(Pictures paired with source code)
_ _ _

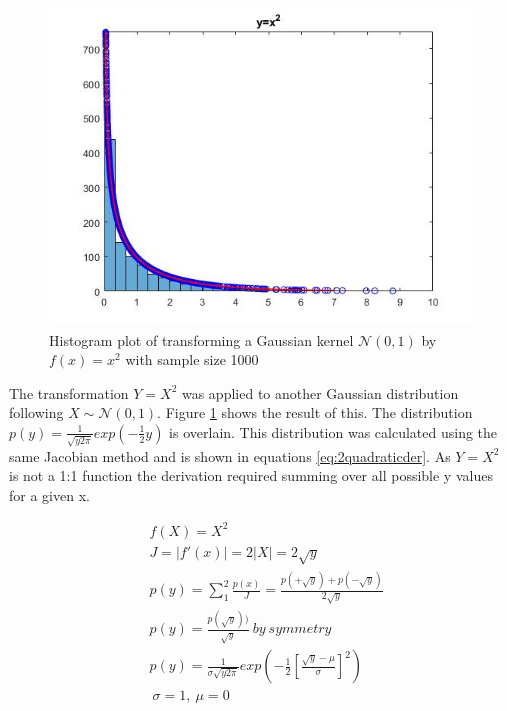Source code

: \documentclass[twoside,twocolumn]{article}
\begin{document}
\begin{figure}[h]
  \centering
    \includegraphics[width=\linewidth]{2quadratic}
  \caption{Histogram plot of transforming a Gaussian kernel $\mathcal{N}(0,1)$ by $f(x)=x^2$ with sample size 1000}
  \label{fig:2quadratic}
\end{figure}

The transformation $Y=X^2$ was applied to another Gaussian distribution following $X\sim\mathcal{N}(0,1)$. Figure \ref{fig:2quadratic} shows the result of this. The distribution $p(y)=\frac{1}{\sqrt{y2\pi}}exp(-\frac{1}{2}y)$ is overlain. This distribution was calculated using the same Jacobian method and is shown in equations \ref{eq:2quadraticder}. As $Y=X^2$ is not a 1:1 function the derivation required summing over all possible y values for a given x.


\begin{equation}
\label{eq:2quadraticder}
\begin{split}
&f(X)=X^2\\
&J=|f'(x)|=2|X|=2\sqrt{y}\\
&p(y) = \sum_{1}^{2} \frac{p(x)}{J} = \frac{p(+\sqrt{y})+p(-\sqrt{y})}{2\sqrt{y}}\\
&p(y)=\frac{p(\sqrt{y}))}{\sqrt{y}}\: by\:symmetry\\
&p(y)=\frac{1}{\sigma\sqrt{y2\pi}}exp(-\frac{1}{2}[\frac{\sqrt{y}-\mu}{\sigma}]^2)\\
&\:\sigma=1,\:\mu=0\\ 
\end{split}
\end{equation} 
\end{document}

_ _ _

| Problem to solve |
Please copy the records above word for word, omitting every picture.

| The completed task |
Source code

: \documentclass[twoside,twocolumn]{article}
\begin{document}
\begin{figure}[h]
  \centering
    \includegraphics[width=\linewidth]{2quadratic}
  \caption{Histogram plot of transforming a Gaussian kernel $\mathcal{N}(0,1)$ by $f(x)=x^2$ with sample size 1000}
  \label{fig:2quadratic}
\end{figure}

The transformation $Y=X^2$ was applied to another Gaussian distribution following $X\sim\mathcal{N}(0,1)$. Figure \ref{fig:2quadratic} shows the result of this. The distribution $p(y)=\frac{1}{\sqrt{y2\pi}}exp(-\frac{1}{2}y)$ is overlain. This distribution was calculated using the same Jacobian method and is shown in equations \ref{eq:2quadraticder}. As $Y=X^2$ is not a 1:1 function the derivation required summing over all possible y values for a given x.


\begin{equation}
\label{eq:2quadraticder}
\begin{split}
&f(X)=X^2\\
&J=|f'(x)|=2|X|=2\sqrt{y}\\
&p(y) = \sum_{1}^{2} \frac{p(x)}{J} = \frac{p(+\sqrt{y})+p(-\sqrt{y})}{2\sqrt{y}}\\
&p(y)=\frac{p(\sqrt{y}))}{\sqrt{y}}\: by\:symmetry\\
&p(y)=\frac{1}{\sigma\sqrt{y2\pi}}exp(-\frac{1}{2}[\frac{\sqrt{y}-\mu}{\sigma}]^2)\\
&\:\sigma=1,\:\mu=0\\ 
\end{split}
\end{equation} 
\end{document}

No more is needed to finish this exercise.